## DATA TO USE
BEGIN
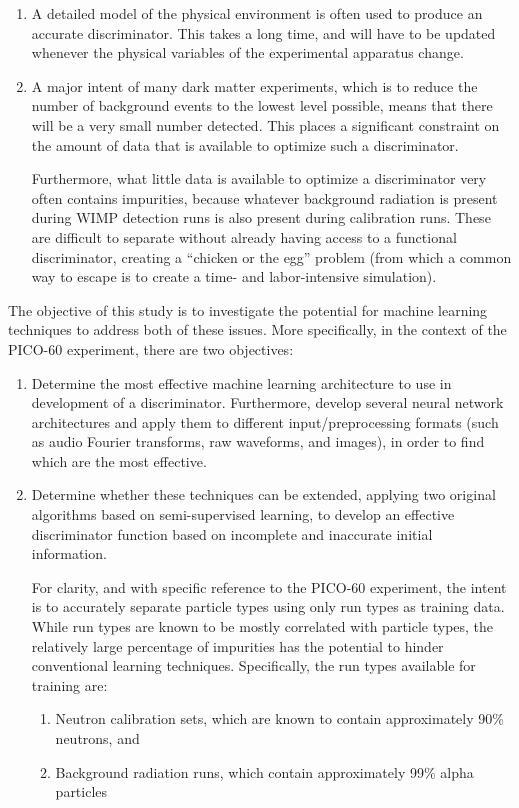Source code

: \documentclass[10pt]{article}
\begin{document}
\begin{enumerate}
    \item A detailed model of the physical environment is often used to produce an accurate discriminator. This takes a long time, and will have to be updated whenever the physical variables of the experimental apparatus change.

    \item A major intent of many dark matter experiments, which is to reduce the number of background events to the lowest level possible, means that there will be a very small number detected. This places a significant constraint on the amount of data that is available to optimize such a discriminator.

    Furthermore, what little data is available to optimize a discriminator very often contains impurities, because whatever background radiation is present during WIMP detection runs is also present during calibration runs. These are difficult to separate without already having access to a functional discriminator, creating a ``chicken or the egg'' problem (from which a common way to escape is to create a time- and labor-intensive simulation).
\end{enumerate}

The objective of this study is to investigate the potential for machine learning techniques to address both of these issues. More specifically, in the context of the PICO-60 experiment, there are two objectives:

\begin{enumerate}
    \item Determine the most effective machine learning architecture to use in development of a discriminator. Furthermore, develop several neural network architectures and apply them to different input/preprocessing formats (such as audio Fourier transforms, raw waveforms, and images), in order to find which are the most effective.

    \item Determine whether these techniques can be extended, applying two original algorithms based on semi-supervised learning, to develop an effective discriminator function based on incomplete and inaccurate initial information.
    
    For clarity, and with specific reference to the PICO-60 experiment, the intent is to accurately separate particle types using only run types as training data. While run types are known to be mostly correlated with particle types, the relatively large percentage of impurities has the potential to hinder conventional learning techniques. Specifically, the run types available for training are:

    \begin{enumerate}
        \item Neutron calibration sets, which are known to contain approximately 90\% neutrons, and
        \item Background radiation runs, which contain approximately 99\% alpha particles
    \end{enumerate}
\end{enumerate}
\end{document}
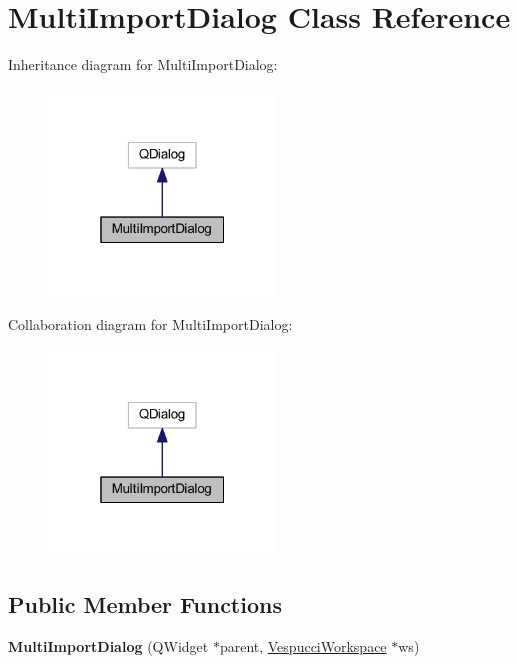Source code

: \hypertarget{class_multi_import_dialog}{\section{Multi\+Import\+Dialog Class Reference}
\label{class_multi_import_dialog}
}


Inheritance diagram for Multi\+Import\+Dialog\+:\nopagebreak
\begin{figure}[H]
\begin{center}
\leavevmode
\includegraphics[width=172pt]{class_multi_import_dialog__inherit__graph}
\end{center}
\end{figure}


Collaboration diagram for Multi\+Import\+Dialog\+:\nopagebreak
\begin{figure}[H]
\begin{center}
\leavevmode
\includegraphics[width=172pt]{class_multi_import_dialog__coll__graph}
\end{center}
\end{figure}
\subsection*{Public Member Functions}
\begin{DoxyCompactItemize}
\item 
\hypertarget{class_multi_import_dialog_aa4cccc730741a0e1b195266dec3dd9fe}{{\bfseries Multi\+Import\+Dialog} (Q\+Widget $\ast$parent, \hyperlink{class_vespucci_workspace}{Vespucci\+Workspace} $\ast$ws)}\label{class_multi_import_dialog_aa4cccc730741a0e1b195266dec3dd9fe}

\end{DoxyCompactItemize}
END
## PROBLEM REQUIREMENTS
Respond with the number of lines in the entries that include the string "available", and nothing besides.

## THE ANSWER
3